1

i am trying to upload files to S3 before that i am trying to Gzip files, if you see the code below, the files uploaded to the S3 have no change in the size, so i am trying to figure out if i have missed something.

import gzip
import shutil
from io import BytesIO


def upload_gzipped(bucket, key, fp, compressed_fp=None, content_type='text/plain'):
    """Compress and upload the contents from fp to S3.

    If compressed_fp is None, the compression is performed in memory.
    """
    if not compressed_fp:
        compressed_fp = BytesIO()
    with gzip.GzipFile(fileobj=compressed_fp, mode='wb') as gz:
        shutil.copyfileobj(fp, gz)
    compressed_fp.seek(0)
    bucket.upload_fileobj(
        compressed_fp,
        key,
        {'ContentType': content_type, 'ContentEncoding': 'gzip'})

Courtesy Link for the source

And this is how i am using this fucntion, so basically reading files as stream from SFTP and then trying to Gzip them and then write them to S3.

with pysftp.Connection(host_name, username=user, password=password, cnopts=cnopts, port=int(port)) as sftp:
    list_of_files = sftp.listdir('{}{}'.format(base_path, file_path))
    is_file_found = False
    for file_name in list_of_files:
        if entity_name in str(file_name.lower()):
            is_file_found = True
            flo = BytesIO()
            # Step 1: Read File Using SFTP as input Stream
            sftp.getfo('{}{}/{}'.format(base_path, file_path, file_name), flo)
            s3_destination_key = '{}/{}'.format(s3_path, file_name)
            # Step 2: Write files to desitination S3
            logger.info('Moving file to S3 {} '.format(s3_destination_key))
            # Creating a bucket resource to use bucket object for file upload
            input_bucket_object = S3.Bucket(environment_config['S3_INBOX_BUCKET'])
            flo.seek(0)
            upload_gzipped(input_bucket_object, s3_destination_key, flo)
noobie-php
  • 6,817
  • 15
  • 54
  • 101
  • I tested the gist and was able to upload a correctly gzipped file to S3. However, your code is incomplete so I cannot say if it works or not. I may be able to help more if you can provide a complete test case that reproduces your problem. – Doug Richardson Aug 24 '19 at 04:27

1 Answers1

0

It seems like the upload_gzipped function uses shutil.copyfileobj incorrectly.
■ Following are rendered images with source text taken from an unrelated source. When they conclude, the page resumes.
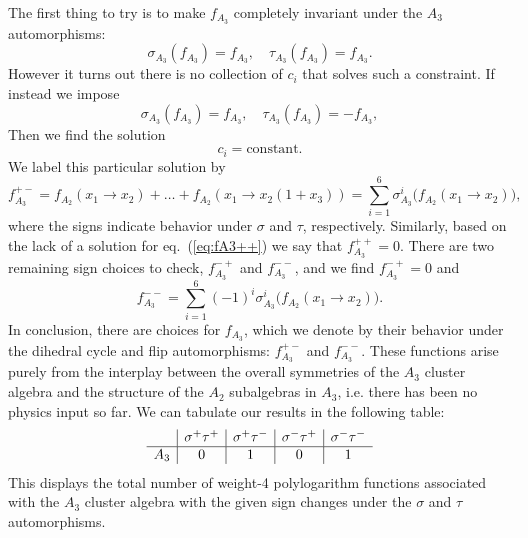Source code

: \documentclass[12pt]{article}
\begin{document}
The first thing to try is to make $f_{A_3}$ completely invariant under the $A_3$ automorphisms:
\begin{equation}\label{eq:fA3++}
	\sigma_{A_3}(f_{A_3}) = f_{A_3},\quad \tau_{A_3}(f_{A_3}) = f_{A_3}.  
\end{equation}
However it turns out there is no collection of $c_i$ that solves such a constraint. If instead we impose 
\begin{equation}
	\sigma_{A_3}(f_{A_3}) = f_{A_3},\quad \tau_{A_3}(f_{A_3}) = -f_{A_3},
\end{equation}
Then we find the solution 
\begin{equation}
	c_i = \text{constant}.
\end{equation}
We label this particular solution by 
\begin{equation}
	f_{A_3}^{+-} = f_{A_2}(x_1 \to x_2) + \ldots + f_{A_2}(x_1\to x_2 \left(1+x_3\right)) = \sum_{i=1}^6 \sigma_{A_3}^i\big(f_{A_2}(x_1\to x_2)\big),
\end{equation}
where the signs indicate behavior under $\sigma$ and $\tau$, respectively. Similarly, based on the lack of a solution for eq.~(\ref{eq:fA3++}) we say that $f_{A_3}^{++} = 0$. There are two remaining sign choices to check, $f_{A_3}^{-+}$ and $f_{A_3}^{--}$, and we find $f_{A_3}^{-+} = 0$ and		
\begin{equation}
	f_{A_3}^{--} =\sum_{i=1}^6(-1)^i\sigma_{A_3}^i \big(f_{A_2}(x_1\to x_2)\big).
\end{equation}
In conclusion, there are choices for $f_{A_3}$, which we denote by their behavior under the dihedral cycle and flip automorphisms: $f_{A_3}^{+-}$ and $f_{A_3}^{--}$. These functions arise purely from the interplay between the overall symmetries of the $A_3$ cluster algebra and the structure of the $A_2$ subalgebras in $A_3$, i.e. there has been no physics input so far. We can tabulate our results in the following table:
\begin{equation}\label{eq:a3-func-counts}
\begin{array}{ l | c | c | c | c }			
  & \sigma^+\tau^+ & \sigma^+\tau^- & \sigma^-\tau^+ & \sigma^-\tau^- \\
  \hline
  A_3 & 0 & 1 & 0 & 1 \\  
\end{array} 
\end{equation}
This displays the total number of weight-4 polylogarithm functions associated with the $A_3$ cluster algebra with the given sign changes under the $\sigma$ and $\tau$ automorphisms. 
\end{document}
Looking at https://docs.python.org/3/library/shutil.html#shutil.copyfileobj shows that you put the source first, and destination second.

Also, you're just writing your object to a gzipped object without ever actually compressing it.

You need to compress fp into a Gzip object, then upload that specific object to S3.

I'd recommend not using that gist from github as it seems wrong.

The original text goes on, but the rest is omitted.